C. G. Estabrook galliher at illinois.edu
Wed Sep 30 11:22:12 CDT 2009


[The Obama administration is removing those who embarrassingly point out the 
fraudulence of the Karzai government, which suggests that they intend to fight 
it out on this line if takes all summer -- and even much longer.  I think we 
should avoid overstating parallels between Vietnam and Afghanistan, but Obama 
seems once again to be following rather closely the practice of the Johnson 
administration.  After the fraudulent election of September 1967 in South 
Vietnam, the USG expanded the war with the notion that it had an adequate puppet 
in place.  They seem to be doing it again.   --CGE]


	Published on Wednesday, September 30, 2009 by BBC News
	UN 'to Remove Afghanistan Envoy'

A senior UN official in Afghanistan is to be removed from his post following a 
row about the country's presidential election, the BBC has learned.

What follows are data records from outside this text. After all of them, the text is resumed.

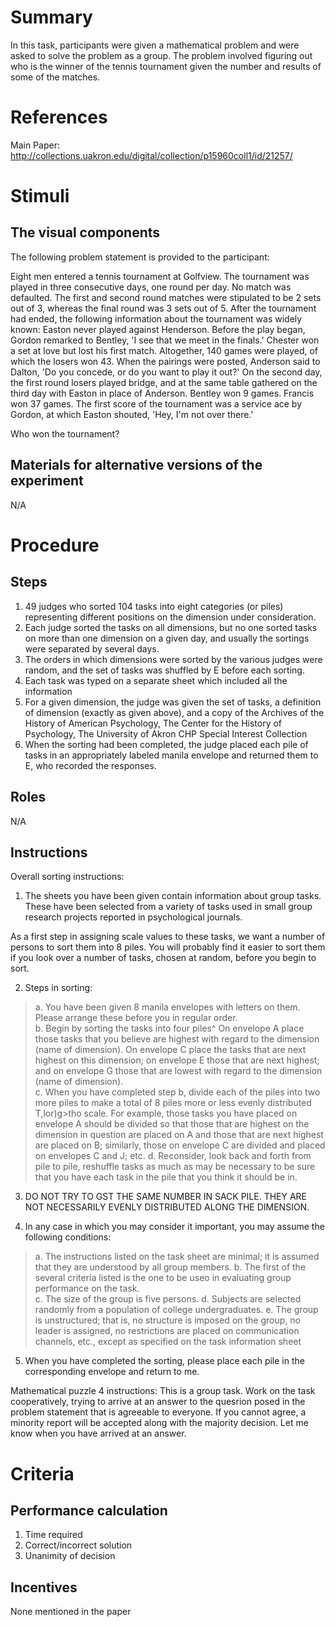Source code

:# Summary
In this task, participants were given a mathematical problem and were asked to solve the problem as a group. The problem involved figuring out who is the winner of the tennis tournament given the number and results of some of the matches.

# References
Main Paper: http://collections.uakron.edu/digital/collection/p15960coll1/id/21257/

# Stimuli
## The visual components
The following problem statement is provided to the participant:

Eight men entered a tennis tournament at Golfview. The tournament was played in three consecutive days, one round per day. No match was defaulted. The first and second round matches were stipulated to be 2 sets out of 3, whereas the final round was 3 sets out of 5. After the tournament had ended, the following information about the tournament was widely known: Easton never played against Henderson. Before the play began, Gordon remarked to Bentley, 'I see that we meet in the finals.'
Chester won a set at love but lost his first match. Altogether, 140 games were played, of which the losers won 43. When the pairings were posted, Anderson said to Dalton, 'Do you concede, or do you want to play it out?' On the second day, the first round losers played bridge, and at the same table gathered on the third day with Easton in place of Anderson. Bentley won 9 games. Francis won 37 games. The first score of the tournament was a service ace by Gordon, at which Easton shouted, 'Hey, I'm not over there.'

Who won the tournament?

## Materials for alternative versions of the experiment 
N/A

# Procedure
## Steps
1. 49 judges who sorted 104 tasks into eight categories (or piles) representing different positions on the dimension under consideration. 
2. Each judge sorted the tasks on all dimensions, but no one sorted tasks on more than one dimension on a given day, and usually the sortings were separated by several days. 
3. The orders in which dimensions were sorted by the various judges were random, and the set of tasks was shuffled by E before each sorting. 
4. Each task was typed on a separate sheet which included all the information  
5. For a given dimension, the judge was given the set of tasks, a definition of dimension (exactly as given above), and a copy of the Archives of the History of American Psychology, The Center for the History of Psychology, The University of Akron CHP Special Interest Collection 
6. When the sorting had been completed, the judge placed each pile of tasks in an appropriately labeled manila envelope and returned them to E, who recorded the responses.

## Roles 
N/A

## Instructions
Overall sorting instructions: 
1. The sheets you have been given contain information about group tasks. These have been  selected  from a variety  of  tasks  used  in  small  group research  projects  reported  in  psychological  journals.

As a first step in assigning scale values to these tasks, we want  a number  of persons  to  sort  them  into  8 piles.  You  will  probably  find  it easier  to  sort  them  if you  look over  a  number  of  tasks, chosen  at random,  before  you begin  to  sort.  

2. Steps in sorting: 
> a. You have been given 8 manila envelopes with letters on them. Please  arrange  these  before  you  in regular  order.  
> b. Begin by sorting the tasks into four piles^ On envelope A place  those  tasks  that  you believe  are highest  with  regard  to  the dimension  (name  of  dimension).   On envelope  C  place  the  tasks  that  are  next  highest  on  this dimension;   on   envelope  E those  that  are  next highest;   and  on  envelope  G  those  that  are  lowest with  regard  to  the  dimension  (name  of  dimension).  
> c. When you have completed step b, divide each of the piles into  two more  piles  to make  a total  of  8 piles more  or  less  evenly  distributed  T,lor)g>tho  scale.  For  example,  those  tasks  you have  placed  on  envelope  A  should  be divided  so  that  those  that  are highest  on  the dimension  in  question  are  placed  on  A  and  those  that  are next highest  are  placed  on B;   similarly,  those  on envelope  C  are  divided  and  placed  on envelopes  C  and  J; etc. 
> d. Reconsider, look back and forth from pile to pile, reshuffle tasks  as much  as may  be  necessary  to be  sure  that  you  have  each  task  in the pile  that  you  think  it  should  be  in. 

3. DO NOT TRY TO GST THE SAME NUMBER IN SACK PILE. THEY ARE NOT NECESSARILY  EVENLY DISTRIBUTED  ALONG  THE  DIMENSION.  

4. In any case in which you may consider it important, you may assume  the  following  conditions: 
>  a. The instructions listed on the task sheet are minimal; it  is  assumed  that  they  are understood  by  all  group members.
>  b. The first of the several criteria listed is the one to be useo  in evaluating  group performance  on  the  task.  
>  c. The size of the group is five persons. 
>  d. Subjects are selected randomly from a population of college undergraduates. 
>  e. The  group  is unstructured;   that  is, no  structure  is  imposed  on  the group,  no  leader  is assigned,  no restrictions  are  placed  on  communication  channels, etc., except  as  specified  on  the  task  information  sheet

5. When you have completed the sorting, please place each pile in the  corresponding  envelope  and  return  to me.

Mathematical puzzle 4 instructions: 
This is a group task. Work on the task cooperatively, trying to arrive at an answer to the quesrion posed in the problem statement that is agreeable to everyone. If you cannot agree, a minority report will be accepted along with the majority decision. Let me know when you have arrived at an answer.

# Criteria
## Performance calculation
1. Time required
2. Correct/incorrect solution
3. Unanimity of decision

## Incentives
None mentioned in the paper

The deputy UN special envoy to Afghanistan Peter Galbraith attends a meeting in 
Munich, southern Germany, April 2009. Galbraith will not return to his post 
after a row with his boss over fraud-tainted elections, dealing a blow to US 
prestige in the country, a UN official said. (AFP/DDP/File/JOERG KOCH)UN 
officials said Peter Galbraith had not been fired but would be removed from the 
mission.

Mr Galbraith, a US diplomat, said: "The secretary general appointed me and has 
not fired me so far as I know."

Mr Galbraith angered Afghan President Hamid Karzai by reportedly calling for a 
complete recount of the vote.

Last week the top UN Afghan envoy, Kai Eide, said Mr Galbraith had left the 
country after a row between them.

But he denied he had ordered him to go.

UN sources say Secretary General Ban Ki-moon decided to end Mr Galbraith's 
mission after it became clear he was no longer able to carry out his work in 
Afghanistan, says the BBC's Lyse Doucet.

Some Afghan cabinet ministers had said they no longer wanted to work with him.

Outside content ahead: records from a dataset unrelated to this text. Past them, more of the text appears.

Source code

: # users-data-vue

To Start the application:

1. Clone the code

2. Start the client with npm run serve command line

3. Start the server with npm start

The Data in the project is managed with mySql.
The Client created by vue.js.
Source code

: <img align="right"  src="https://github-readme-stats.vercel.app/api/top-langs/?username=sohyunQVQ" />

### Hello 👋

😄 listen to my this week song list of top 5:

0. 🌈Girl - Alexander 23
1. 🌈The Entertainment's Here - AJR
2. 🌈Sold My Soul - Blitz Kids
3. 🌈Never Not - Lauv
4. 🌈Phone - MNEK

It is understood that Mr Galbraith would have been kept in his post until after 
a final ruling on the disputed presidential election - a process that is in its 
final stages - but leaks emerged in Kabul before Mr Galbraith himself had been 
informed of the secretary general's decision, said Ms Doucet.

A UN spokesman in Kabul told the BBC: "We are aware of the reports. An 
announcement of this nature would come from the UN secretary general's office in 
New York. At this stage there has been no announcement".

'Valuable deputy'

Last week, Mr Eide told the BBC the dispute had been resolved by Mr Galbraith 
agreeing to leave the country for a while.

He described Mr Galbraith as "a valuable deputy" and said he hoped they could 
"re-establish a good team and work together".

Mr Eide declined to talk about details of his disagreement with Mr Galbraith, 
but said the UN should respect the constitutional bodies in charge of the 
presidential election "to avoid any impression that there is foreign interference".

The row is between two men who have known each other for a long time but have 
very different styles, but a UN source said that had not been the only factor in 
Mr Galbraith's removal, Lyse Doucet says.

It is understood that Mr Ban would not have dismissed Mr Galbraith - who came to 
the post with US support - without backing from the Washington, she adds.

The US, along with other foreign missions in Afghanistan, appears to want to 
move on from the election dispute to deal with the country's other considerable 
problems, she says, but this will anger observers who believe a more robust 
response is needed to the allegations.

EU election observers have said that about 1.5m votes - about a quarter of all 
ballots - cast in August's presidential vote could be fraudulent.

They say that 1.1 million votes cast for President Karzai are suspicious.